Listed entries
------------------------

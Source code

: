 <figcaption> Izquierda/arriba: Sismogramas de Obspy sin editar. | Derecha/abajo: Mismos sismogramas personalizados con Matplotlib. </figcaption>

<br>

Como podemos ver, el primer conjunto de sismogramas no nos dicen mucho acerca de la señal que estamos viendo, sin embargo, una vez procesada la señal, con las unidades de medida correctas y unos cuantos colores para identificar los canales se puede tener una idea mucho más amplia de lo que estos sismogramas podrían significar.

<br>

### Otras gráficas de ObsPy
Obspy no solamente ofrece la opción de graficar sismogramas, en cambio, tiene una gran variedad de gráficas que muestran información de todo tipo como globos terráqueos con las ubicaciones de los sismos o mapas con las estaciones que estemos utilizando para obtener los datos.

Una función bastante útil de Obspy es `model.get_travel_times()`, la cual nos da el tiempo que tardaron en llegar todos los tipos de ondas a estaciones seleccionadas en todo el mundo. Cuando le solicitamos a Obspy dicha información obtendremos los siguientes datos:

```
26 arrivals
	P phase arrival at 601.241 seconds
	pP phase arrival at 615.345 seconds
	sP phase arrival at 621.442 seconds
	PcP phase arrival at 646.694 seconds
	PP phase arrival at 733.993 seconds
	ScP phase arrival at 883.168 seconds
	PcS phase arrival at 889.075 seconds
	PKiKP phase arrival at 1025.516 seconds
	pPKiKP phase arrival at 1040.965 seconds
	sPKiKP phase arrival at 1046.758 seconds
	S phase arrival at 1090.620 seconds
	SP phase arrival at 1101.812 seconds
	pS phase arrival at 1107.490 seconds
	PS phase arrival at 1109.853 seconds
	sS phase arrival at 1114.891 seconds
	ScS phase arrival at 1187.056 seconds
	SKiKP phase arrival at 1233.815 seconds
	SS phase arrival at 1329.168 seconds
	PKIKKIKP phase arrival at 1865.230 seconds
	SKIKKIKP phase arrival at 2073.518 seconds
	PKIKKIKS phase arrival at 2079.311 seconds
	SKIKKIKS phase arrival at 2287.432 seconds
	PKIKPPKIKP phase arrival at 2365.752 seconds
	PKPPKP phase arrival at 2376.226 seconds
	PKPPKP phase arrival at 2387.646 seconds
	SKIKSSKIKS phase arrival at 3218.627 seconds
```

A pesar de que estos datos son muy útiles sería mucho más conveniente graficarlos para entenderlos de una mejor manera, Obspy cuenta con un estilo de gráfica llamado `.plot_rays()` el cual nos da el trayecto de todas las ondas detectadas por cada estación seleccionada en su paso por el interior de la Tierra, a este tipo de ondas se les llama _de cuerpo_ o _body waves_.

------------------------

Identify each line in the entries with the word "PKPPKP" and copy it.

Answer area
	PKPPKP phase arrival at 2376.226 seconds
	PKPPKP phase arrival at 2387.646 seconds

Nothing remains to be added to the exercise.